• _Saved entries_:
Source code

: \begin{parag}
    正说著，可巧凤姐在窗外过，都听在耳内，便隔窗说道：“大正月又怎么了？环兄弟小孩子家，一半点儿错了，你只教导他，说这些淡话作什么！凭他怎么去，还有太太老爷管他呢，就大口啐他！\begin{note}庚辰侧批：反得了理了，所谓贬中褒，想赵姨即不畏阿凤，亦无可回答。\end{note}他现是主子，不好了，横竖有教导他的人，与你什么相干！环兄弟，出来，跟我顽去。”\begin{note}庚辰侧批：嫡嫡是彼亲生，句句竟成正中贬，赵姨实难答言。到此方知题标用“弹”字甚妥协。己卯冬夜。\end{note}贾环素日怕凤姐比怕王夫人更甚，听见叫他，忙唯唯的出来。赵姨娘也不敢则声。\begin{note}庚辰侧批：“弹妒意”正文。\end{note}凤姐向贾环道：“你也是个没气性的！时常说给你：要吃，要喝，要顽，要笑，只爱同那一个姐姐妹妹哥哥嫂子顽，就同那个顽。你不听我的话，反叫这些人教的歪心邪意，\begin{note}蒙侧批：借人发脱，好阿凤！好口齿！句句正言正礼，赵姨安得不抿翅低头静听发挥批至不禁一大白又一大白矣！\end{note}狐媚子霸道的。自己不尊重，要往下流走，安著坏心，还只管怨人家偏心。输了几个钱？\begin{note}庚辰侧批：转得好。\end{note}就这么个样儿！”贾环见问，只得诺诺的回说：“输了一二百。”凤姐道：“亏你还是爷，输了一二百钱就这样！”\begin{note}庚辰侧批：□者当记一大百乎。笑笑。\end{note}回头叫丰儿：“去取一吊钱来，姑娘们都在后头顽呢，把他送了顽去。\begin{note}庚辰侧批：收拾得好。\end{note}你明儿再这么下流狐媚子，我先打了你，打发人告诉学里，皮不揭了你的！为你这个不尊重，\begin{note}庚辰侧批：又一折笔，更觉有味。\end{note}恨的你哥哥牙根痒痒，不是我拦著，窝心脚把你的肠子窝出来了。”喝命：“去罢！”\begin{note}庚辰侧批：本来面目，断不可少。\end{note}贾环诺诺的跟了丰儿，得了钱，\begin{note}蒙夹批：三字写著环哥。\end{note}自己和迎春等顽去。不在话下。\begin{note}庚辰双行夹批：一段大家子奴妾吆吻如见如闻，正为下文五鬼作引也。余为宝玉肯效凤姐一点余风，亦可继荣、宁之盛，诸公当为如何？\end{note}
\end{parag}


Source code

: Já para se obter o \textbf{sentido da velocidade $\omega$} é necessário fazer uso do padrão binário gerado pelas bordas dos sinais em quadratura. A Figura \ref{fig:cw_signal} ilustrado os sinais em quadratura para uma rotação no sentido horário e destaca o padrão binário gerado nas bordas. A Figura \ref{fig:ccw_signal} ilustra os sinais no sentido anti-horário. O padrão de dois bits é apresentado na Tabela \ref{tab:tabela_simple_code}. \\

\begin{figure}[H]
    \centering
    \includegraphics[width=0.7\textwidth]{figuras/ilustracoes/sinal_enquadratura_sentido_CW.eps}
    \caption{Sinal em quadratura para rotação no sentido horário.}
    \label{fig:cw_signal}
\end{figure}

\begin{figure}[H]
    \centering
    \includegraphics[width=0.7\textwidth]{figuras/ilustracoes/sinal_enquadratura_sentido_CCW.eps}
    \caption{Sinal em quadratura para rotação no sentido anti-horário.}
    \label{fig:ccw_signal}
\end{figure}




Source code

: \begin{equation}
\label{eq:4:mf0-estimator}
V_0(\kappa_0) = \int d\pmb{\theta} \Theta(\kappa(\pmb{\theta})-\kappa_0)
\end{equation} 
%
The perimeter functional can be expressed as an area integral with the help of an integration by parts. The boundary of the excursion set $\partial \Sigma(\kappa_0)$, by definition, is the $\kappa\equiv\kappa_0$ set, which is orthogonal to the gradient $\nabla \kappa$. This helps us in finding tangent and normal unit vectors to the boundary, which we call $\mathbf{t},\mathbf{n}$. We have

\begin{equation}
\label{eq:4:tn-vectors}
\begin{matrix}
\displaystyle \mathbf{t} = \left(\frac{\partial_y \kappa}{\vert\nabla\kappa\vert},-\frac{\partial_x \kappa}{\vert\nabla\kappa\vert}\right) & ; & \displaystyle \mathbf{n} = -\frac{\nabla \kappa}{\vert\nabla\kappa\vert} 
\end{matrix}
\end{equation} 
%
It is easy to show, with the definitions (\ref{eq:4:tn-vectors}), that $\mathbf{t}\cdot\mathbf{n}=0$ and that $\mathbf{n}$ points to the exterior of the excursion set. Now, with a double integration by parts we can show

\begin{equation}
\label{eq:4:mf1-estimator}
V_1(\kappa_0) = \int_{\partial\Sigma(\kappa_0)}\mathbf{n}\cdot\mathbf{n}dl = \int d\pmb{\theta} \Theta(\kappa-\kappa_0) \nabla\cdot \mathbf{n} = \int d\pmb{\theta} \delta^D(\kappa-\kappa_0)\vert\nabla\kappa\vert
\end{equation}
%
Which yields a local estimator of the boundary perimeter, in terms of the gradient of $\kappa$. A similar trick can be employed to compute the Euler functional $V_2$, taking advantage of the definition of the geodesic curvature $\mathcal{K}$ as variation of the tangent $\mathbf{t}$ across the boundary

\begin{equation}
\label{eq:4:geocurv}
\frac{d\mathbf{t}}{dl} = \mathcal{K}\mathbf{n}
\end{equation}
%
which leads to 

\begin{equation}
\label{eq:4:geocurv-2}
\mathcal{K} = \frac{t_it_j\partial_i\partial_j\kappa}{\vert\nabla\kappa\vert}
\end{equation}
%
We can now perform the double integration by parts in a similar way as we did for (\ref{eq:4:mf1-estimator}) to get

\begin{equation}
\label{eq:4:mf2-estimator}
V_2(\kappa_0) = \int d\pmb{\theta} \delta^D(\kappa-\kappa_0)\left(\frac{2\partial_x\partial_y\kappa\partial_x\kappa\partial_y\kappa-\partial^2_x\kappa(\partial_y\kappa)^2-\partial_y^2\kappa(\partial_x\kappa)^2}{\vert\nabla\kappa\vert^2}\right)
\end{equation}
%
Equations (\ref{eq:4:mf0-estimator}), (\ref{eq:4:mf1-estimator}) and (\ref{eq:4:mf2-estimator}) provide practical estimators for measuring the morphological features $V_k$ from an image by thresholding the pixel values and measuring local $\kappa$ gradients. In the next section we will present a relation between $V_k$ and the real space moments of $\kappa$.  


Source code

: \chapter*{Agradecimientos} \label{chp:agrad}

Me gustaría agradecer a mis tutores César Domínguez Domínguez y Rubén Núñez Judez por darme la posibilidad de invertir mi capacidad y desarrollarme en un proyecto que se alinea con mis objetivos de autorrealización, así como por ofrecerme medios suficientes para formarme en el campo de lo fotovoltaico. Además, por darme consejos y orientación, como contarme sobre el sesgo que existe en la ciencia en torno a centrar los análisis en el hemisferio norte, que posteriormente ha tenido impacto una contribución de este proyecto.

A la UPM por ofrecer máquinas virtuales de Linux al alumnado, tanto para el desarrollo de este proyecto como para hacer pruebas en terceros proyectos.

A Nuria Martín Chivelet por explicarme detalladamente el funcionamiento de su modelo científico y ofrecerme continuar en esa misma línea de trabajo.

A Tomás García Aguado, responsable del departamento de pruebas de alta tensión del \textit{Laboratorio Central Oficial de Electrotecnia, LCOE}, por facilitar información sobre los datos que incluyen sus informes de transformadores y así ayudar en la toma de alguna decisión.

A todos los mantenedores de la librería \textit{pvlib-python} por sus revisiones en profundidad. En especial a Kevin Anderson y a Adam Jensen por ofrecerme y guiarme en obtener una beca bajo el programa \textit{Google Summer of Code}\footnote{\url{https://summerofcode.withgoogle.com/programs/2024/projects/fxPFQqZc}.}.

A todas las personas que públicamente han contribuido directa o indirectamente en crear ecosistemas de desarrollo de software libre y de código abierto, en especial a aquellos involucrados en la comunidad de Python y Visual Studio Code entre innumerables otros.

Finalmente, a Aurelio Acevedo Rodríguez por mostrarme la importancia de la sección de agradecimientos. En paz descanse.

• _About this task_:
In the records above, locate the lines holding the word "double". Copy each of them.

• _Written solution_:
It is easy to show, with the definitions (\ref{eq:4:tn-vectors}), that $\mathbf{t}\cdot\mathbf{n}=0$ and that $\mathbf{n}$ points to the exterior of the excursion set. Now, with a double integration by parts we can show
We can now perform the double integration by parts in a similar way as we did for (\ref{eq:4:mf1-estimator}) to get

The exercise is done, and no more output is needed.